Smock mill in Friesland, Netherlands

De Snip is a smock mill in Workum, Friesland, Netherlands. It has been restored to working order. Designated as being held in reserve, it is listed as a Rijksmonument.

==History==
De Snip was built in the mid-19th century to drain a 300 pondemaat polder. A hollow post mill having previously stood on the site. Following a long period of dereliction, the mill was restored in 1974-75 by millwright Tacoma of Stiens, Friesland. The windshaft in the mill came from De Kolthofpoldermolen, Oosterbierum, Friesland, which had burnt down on 13 December 1972. The mill formerly had a wooden windshaft. In 1977, De Snip was in the ownership of the Workumer Molenstichting. A new Archimedes' screw . The mill is owned by the Molenstichting Sûdwest Fryslân. It is listed as a Rijksmonument, №39518.

==Description==

De Snip is what the Dutch describe as a Grondzeiler. It is a two storey smock mill on a single storey base. There is no stage, the sails reaching almost to ground level. The mill is winded by tailpole and winch. The smock and cap are thatched. The sails are Common sails. They have a span of 15.30 m. The sails are carried on a cast iron windshaft, which was cast by Fabrikaat Sallandia, Zwolle, Overijssel. The windshaft carries the brake wheel which has 54 cogs. This drives the wallower (25 cogs) at the top of the upright shaft. At the bottom of the upright shaft there are two crown wheels The upper crown wheel, which has 30 cogs drives an Archimedes' screw via a crown wheel.

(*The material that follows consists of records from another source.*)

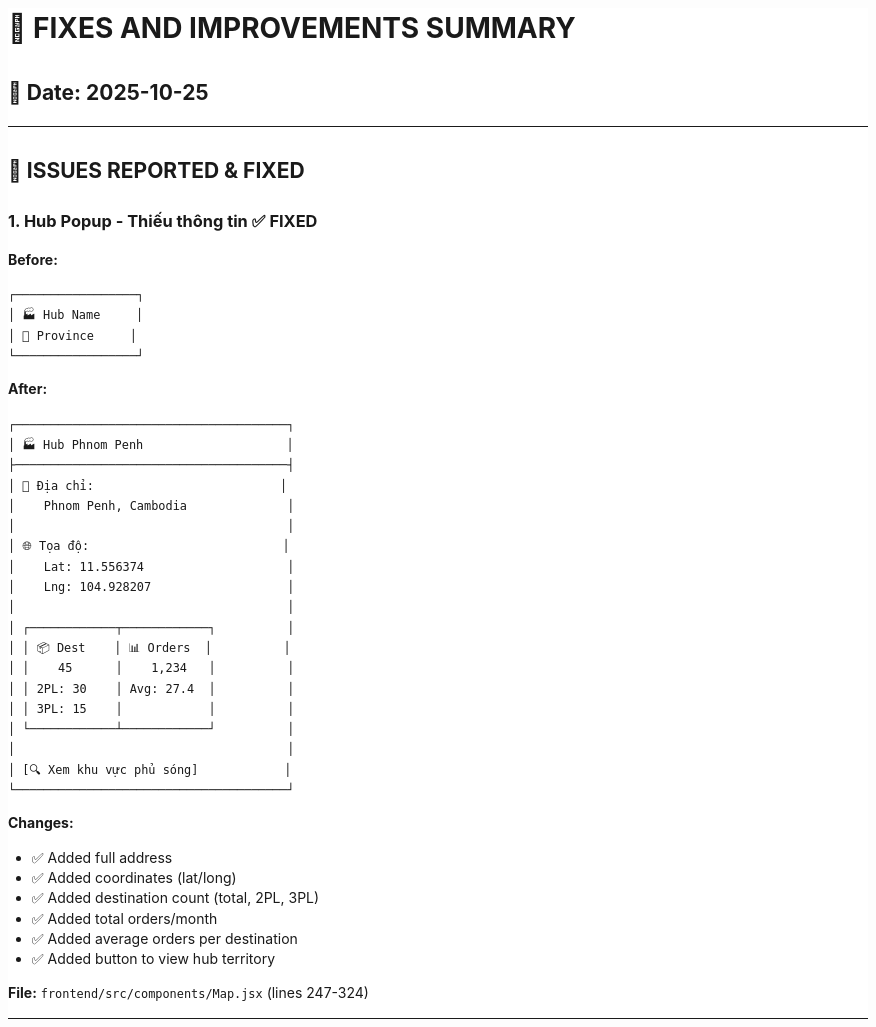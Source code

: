 # 🎉 FIXES AND IMPROVEMENTS SUMMARY

## 📅 Date: 2025-10-25

---

## 🐛 ISSUES REPORTED & FIXED

### **1. Hub Popup - Thiếu thông tin** ✅ FIXED

**Before:**
```
┌─────────────────┐
│ 🏭 Hub Name     │
│ 📍 Province     │
└─────────────────┘
```

**After:**
```
┌──────────────────────────────────────┐
│ 🏭 Hub Phnom Penh                    │
├──────────────────────────────────────┤
│ 📍 Địa chỉ:                          │
│    Phnom Penh, Cambodia              │
│                                      │
│ 🌐 Tọa độ:                           │
│    Lat: 11.556374                    │
│    Lng: 104.928207                   │
│                                      │
│ ┌────────────┬────────────┐          │
│ │ 📦 Dest    │ 📊 Orders  │          │
│ │    45      │    1,234   │          │
│ │ 2PL: 30    │ Avg: 27.4  │          │
│ │ 3PL: 15    │            │          │
│ └────────────┴────────────┘          │
│                                      │
│ [🔍 Xem khu vực phủ sóng]            │
└──────────────────────────────────────┘
```

**Changes:**
- ✅ Added full address
- ✅ Added coordinates (lat/long)
- ✅ Added destination count (total, 2PL, 3PL)
- ✅ Added total orders/month
- ✅ Added average orders per destination
- ✅ Added button to view hub territory

**File:** `frontend/src/components/Map.jsx` (lines 247-324)

---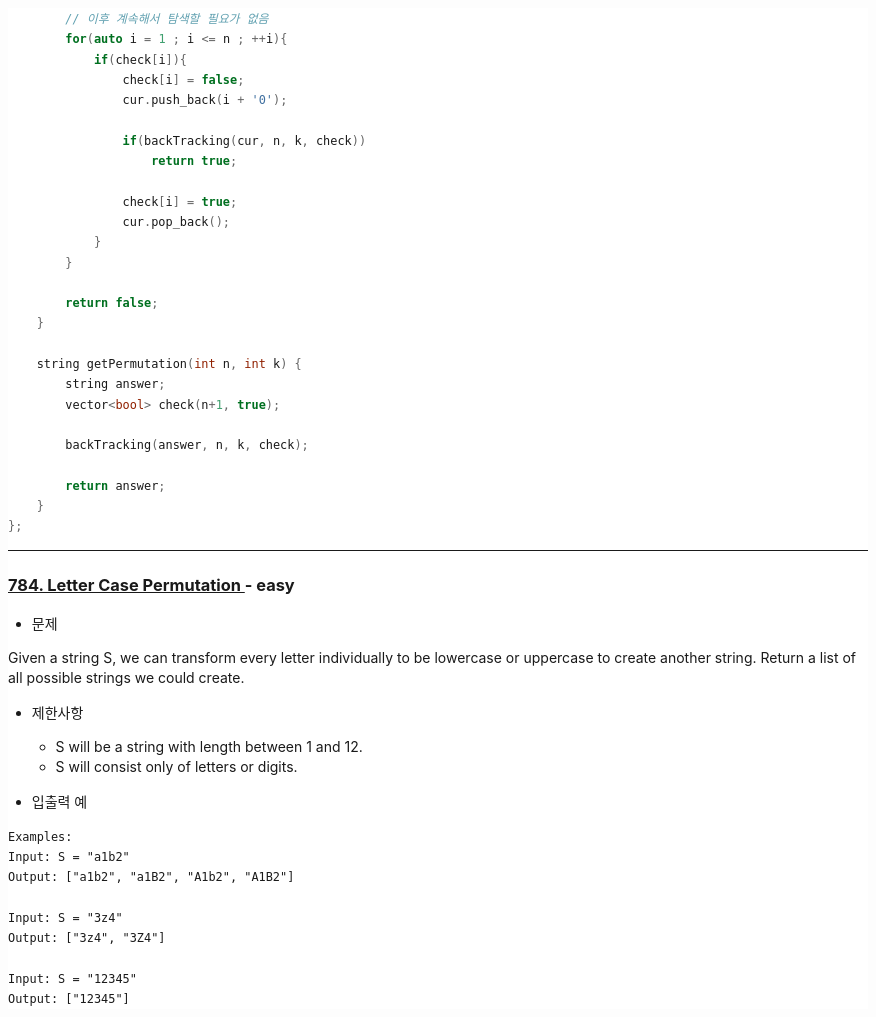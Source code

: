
 ```C++
        // 이후 계속해서 탐색할 필요가 없음
        for(auto i = 1 ; i <= n ; ++i){
            if(check[i]){
                check[i] = false;
                cur.push_back(i + '0');

                if(backTracking(cur, n, k, check))
                    return true;
                
                check[i] = true;
                cur.pop_back();
            }
        }
        
        return false;
    }
    
    string getPermutation(int n, int k) {
        string answer;
        vector<bool> check(n+1, true);

        backTracking(answer, n, k, check);
        
        return answer;
    }
};
```

----------------------------------

### [ 784. Letter Case Permutation ](https://leetcode.com/problems/letter-case-permutation/) - easy

- 문제

Given a string S, we can transform every letter individually to be lowercase or uppercase to create another string.  Return a list of all possible strings we could create.

- 제한사항
	- S will be a string with length between 1 and 12.
	- S will consist only of letters or digits.

- 입출력 예

```
Examples:
Input: S = "a1b2"
Output: ["a1b2", "a1B2", "A1b2", "A1B2"]

Input: S = "3z4"
Output: ["3z4", "3Z4"]

Input: S = "12345"
Output: ["12345"]
```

The lower crown wheel, which has 29 cogs is carried on the axle of an Archimedes' screw, which is used to drain the polder. The axle of the screw is 34 cm diameter and 4.07 m long. The screw is 99 cm diameter. It is inclined at 27°. Each revolution of the screw lifts 226 L of water.

==Public access==
De Snip is open whenever it is working, or by appointment.